Roadmap

Project Roadmap: OCP MX Streaming MAC Unit

This document tracks the evolution from a standalone MAC unit to a fully integrated RISC-V vector accelerator.

1. Bit-Serial Evolution (Tiny-Serial)

The goal is to achieve an ultra-minimal footprint (< 500 gates) by processing data one bit at a time, inspired by the SERV core.

  • Step 4.1: [Datapath] Serial Aligner & Accumulator: Implement individual modules (fp8_aligner_serial, accumulator_serial).

  • Step 4.2: [Datapath] Serial LNS Multiplier: Implement fp8_mul_serial_lns.

  • Step 4.3: [Integration] Serial Input Buffering: Implement 8-bit shift registers to feed the serial datapath.
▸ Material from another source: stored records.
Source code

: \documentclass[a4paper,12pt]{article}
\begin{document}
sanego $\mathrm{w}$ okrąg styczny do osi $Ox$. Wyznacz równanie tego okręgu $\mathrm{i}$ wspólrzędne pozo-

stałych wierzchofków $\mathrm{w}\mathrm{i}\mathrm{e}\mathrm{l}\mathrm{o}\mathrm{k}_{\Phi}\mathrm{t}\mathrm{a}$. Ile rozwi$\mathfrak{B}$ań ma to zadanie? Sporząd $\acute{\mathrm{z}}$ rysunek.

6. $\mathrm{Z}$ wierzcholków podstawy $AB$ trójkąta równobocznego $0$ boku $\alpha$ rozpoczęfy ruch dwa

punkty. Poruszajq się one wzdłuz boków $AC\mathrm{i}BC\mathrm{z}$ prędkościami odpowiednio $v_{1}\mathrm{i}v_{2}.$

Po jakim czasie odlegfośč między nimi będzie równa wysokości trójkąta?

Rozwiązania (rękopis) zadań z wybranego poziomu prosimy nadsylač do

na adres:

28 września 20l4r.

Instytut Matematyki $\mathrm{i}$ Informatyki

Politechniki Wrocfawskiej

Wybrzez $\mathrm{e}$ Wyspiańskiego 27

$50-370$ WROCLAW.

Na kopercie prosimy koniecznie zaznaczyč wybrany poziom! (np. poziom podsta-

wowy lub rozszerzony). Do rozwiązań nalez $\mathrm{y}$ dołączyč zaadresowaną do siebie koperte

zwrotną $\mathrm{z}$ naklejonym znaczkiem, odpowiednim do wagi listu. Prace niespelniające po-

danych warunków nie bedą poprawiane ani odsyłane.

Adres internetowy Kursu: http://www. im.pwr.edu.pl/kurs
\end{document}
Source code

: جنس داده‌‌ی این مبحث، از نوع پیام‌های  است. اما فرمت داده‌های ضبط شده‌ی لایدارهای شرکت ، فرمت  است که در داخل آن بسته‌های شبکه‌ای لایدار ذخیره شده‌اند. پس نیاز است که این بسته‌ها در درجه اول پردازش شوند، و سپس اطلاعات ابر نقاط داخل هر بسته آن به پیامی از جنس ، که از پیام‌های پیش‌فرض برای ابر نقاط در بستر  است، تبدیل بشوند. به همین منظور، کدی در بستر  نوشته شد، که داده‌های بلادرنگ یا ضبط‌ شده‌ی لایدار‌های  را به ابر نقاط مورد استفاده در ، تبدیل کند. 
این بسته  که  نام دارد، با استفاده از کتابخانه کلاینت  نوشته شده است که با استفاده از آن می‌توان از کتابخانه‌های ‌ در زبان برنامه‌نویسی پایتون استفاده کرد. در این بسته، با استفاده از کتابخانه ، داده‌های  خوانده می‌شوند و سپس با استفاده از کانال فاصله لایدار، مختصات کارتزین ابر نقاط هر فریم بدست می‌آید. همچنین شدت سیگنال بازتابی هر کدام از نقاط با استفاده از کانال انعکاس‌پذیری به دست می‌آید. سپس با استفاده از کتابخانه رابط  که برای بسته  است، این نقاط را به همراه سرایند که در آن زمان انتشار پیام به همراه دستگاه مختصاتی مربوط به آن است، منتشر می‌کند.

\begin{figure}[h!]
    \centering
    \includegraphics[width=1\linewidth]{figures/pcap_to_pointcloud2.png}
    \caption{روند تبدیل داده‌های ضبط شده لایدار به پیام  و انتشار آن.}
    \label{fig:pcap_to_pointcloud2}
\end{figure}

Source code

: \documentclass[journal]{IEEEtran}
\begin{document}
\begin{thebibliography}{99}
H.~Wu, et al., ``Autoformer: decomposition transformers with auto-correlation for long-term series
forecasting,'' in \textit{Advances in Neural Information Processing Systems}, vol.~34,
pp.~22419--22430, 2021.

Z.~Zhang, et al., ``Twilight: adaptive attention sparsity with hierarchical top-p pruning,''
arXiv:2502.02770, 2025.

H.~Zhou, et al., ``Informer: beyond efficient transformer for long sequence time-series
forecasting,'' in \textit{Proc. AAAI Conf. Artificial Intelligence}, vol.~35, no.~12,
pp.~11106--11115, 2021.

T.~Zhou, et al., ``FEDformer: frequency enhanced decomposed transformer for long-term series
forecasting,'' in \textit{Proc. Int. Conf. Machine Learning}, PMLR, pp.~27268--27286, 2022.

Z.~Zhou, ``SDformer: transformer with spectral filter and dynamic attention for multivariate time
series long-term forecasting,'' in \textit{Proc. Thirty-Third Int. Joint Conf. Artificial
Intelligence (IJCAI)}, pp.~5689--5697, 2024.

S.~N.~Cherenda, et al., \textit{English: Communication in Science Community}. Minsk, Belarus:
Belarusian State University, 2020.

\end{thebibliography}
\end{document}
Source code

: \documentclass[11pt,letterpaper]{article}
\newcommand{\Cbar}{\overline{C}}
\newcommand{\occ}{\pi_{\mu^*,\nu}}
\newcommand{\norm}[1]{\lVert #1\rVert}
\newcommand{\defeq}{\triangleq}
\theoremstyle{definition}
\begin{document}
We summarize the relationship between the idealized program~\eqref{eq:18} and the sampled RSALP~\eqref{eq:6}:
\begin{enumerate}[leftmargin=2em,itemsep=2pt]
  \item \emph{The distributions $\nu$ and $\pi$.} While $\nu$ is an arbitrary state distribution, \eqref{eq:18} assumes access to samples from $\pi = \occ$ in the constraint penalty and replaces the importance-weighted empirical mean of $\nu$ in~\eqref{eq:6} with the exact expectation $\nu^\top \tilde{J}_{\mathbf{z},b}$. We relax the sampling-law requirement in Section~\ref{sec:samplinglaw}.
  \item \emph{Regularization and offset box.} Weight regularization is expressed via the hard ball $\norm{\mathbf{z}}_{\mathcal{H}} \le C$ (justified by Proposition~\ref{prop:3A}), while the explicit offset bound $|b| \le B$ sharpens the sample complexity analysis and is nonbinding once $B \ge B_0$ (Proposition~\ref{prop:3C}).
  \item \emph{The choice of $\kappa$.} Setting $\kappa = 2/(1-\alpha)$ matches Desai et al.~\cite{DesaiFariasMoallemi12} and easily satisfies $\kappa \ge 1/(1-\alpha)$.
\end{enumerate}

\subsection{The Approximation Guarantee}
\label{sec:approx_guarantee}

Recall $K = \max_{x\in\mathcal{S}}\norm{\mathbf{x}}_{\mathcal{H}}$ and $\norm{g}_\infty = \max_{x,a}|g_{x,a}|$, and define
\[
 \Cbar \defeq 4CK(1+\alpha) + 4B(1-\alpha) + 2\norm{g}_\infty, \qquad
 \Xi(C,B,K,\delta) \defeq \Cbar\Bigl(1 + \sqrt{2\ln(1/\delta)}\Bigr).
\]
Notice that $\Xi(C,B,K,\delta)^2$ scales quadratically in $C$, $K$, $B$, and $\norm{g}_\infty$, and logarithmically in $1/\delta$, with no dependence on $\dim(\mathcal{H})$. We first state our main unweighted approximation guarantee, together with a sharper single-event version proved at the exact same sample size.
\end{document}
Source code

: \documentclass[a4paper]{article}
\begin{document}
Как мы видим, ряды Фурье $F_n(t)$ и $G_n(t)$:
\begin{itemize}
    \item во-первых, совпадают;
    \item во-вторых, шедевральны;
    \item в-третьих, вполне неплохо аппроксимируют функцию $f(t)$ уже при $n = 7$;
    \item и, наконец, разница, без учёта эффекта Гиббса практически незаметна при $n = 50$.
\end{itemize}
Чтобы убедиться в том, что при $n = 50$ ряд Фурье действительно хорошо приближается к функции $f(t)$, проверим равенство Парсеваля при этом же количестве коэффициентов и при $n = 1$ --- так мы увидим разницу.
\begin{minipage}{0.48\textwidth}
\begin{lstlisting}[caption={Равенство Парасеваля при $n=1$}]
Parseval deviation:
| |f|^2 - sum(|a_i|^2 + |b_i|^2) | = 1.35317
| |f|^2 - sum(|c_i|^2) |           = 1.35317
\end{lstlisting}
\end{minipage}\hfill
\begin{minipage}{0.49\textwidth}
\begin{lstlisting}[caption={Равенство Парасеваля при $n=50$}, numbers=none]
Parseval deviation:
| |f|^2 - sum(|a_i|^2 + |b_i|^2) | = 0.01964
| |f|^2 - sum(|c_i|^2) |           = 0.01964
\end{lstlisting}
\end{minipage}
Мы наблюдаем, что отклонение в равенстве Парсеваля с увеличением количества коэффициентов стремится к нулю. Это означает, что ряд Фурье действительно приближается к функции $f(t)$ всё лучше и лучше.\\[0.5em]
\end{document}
  • Step 4.4: [Integration] Multiplier Swap: Connect fp8_mul_serial_lns in the top-level serial path.

  • Step 4.5: [Integration] Aligner Swap: Connect fp8_aligner_serial and align timing.

  • Step 4.6: [Integration] Accumulator Swap: Replace the parallel accumulator in the serial path.

  • Step 4.7: [Integration] Serial-to-Parallel Handoff: Connect the serial accumulator’s parallel output to the top-level result capture.

  • Step 4.8: [Verification] Serial Parity: Verify functional parity between parallel and serial variants.

  • Phase C: Serial Integration (Advanced): Swap format, rounding, and metadata registers to serial shift registers for area optimization.

2. RISC-V & ISA Integration

Integration with the SERV bit-serial CPU and compliance with the ZvfofpXmin concept.

  • Step 5.1.1: [ISA] Format & Scale Instructions: Implement MX.SETFMT and MX.LOADS. (details)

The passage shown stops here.